_What you should do_: Among the records below, find each line containing the word "that" and copy it.
[Data extracts Boundary: Start]
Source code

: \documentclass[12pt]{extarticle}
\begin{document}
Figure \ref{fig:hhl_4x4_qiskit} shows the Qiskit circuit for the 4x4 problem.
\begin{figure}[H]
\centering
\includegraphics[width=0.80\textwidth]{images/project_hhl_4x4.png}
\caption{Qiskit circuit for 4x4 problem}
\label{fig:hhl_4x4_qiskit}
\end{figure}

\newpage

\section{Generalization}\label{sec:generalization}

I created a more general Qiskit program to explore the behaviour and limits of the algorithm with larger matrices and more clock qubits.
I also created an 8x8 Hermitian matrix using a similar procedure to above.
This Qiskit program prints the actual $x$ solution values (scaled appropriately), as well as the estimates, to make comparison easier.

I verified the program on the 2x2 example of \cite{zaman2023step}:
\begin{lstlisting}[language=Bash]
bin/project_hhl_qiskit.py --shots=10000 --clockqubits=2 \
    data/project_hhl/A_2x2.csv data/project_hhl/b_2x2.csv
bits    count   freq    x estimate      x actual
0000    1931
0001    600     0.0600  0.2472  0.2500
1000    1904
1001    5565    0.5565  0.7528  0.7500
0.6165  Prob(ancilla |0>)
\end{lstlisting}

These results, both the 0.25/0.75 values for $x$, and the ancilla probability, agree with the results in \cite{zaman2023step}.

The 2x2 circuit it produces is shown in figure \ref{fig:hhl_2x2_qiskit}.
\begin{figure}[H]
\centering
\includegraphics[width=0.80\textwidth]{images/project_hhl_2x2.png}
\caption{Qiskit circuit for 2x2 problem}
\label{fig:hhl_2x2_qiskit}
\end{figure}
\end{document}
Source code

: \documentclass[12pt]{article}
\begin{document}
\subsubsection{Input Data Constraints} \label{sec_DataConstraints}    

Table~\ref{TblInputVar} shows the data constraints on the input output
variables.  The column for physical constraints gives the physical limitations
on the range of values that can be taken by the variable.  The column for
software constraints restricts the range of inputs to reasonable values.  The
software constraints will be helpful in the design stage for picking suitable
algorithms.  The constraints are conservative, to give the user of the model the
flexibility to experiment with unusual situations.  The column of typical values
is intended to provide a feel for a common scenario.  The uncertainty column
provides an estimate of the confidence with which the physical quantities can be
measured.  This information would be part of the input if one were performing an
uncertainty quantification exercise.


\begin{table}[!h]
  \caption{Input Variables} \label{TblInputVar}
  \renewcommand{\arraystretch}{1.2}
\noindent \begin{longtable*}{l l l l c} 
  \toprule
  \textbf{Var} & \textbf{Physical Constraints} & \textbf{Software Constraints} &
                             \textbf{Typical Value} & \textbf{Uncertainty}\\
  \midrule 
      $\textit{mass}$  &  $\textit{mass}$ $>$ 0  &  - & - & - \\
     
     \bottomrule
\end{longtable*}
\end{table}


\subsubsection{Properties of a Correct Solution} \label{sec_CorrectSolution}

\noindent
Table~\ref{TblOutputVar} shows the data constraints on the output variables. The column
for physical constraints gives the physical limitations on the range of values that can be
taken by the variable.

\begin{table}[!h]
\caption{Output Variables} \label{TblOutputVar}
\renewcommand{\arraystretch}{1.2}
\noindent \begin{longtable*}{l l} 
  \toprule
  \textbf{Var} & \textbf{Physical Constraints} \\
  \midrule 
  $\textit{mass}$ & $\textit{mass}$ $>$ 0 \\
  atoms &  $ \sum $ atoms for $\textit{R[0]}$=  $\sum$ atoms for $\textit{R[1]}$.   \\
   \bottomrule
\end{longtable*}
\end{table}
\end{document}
[Data extracts Boundary: End]
_Task response_:
on the range of values that can be taken by the variable.  The column for
for physical constraints gives the physical limitations on the range of values that can be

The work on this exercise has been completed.